> [WORK REQUEST]
Each line of the records that holds the word "https" should be copied out.

Start of RECORDS FOR THIS EXERCISE

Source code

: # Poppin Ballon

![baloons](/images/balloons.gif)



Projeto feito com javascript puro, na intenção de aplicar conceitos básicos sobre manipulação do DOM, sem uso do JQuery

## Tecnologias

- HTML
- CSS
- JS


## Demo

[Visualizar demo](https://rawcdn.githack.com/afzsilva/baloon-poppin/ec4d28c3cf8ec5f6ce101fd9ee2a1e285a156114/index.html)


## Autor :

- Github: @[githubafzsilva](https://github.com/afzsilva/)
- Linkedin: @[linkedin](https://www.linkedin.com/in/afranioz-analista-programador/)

End of RECORDS FOR THIS EXERCISE

> [YOUR SOLUTION]
[Visualizar demo](https://rawcdn.githack.com/afzsilva/baloon-poppin/ec4d28c3cf8ec5f6ce101fd9ee2a1e285a156114/index.html)
- Github: @[githubafzsilva](https://github.com/afzsilva/)
- Linkedin: @[linkedin](https://www.linkedin.com/in/afranioz-analista-programador/)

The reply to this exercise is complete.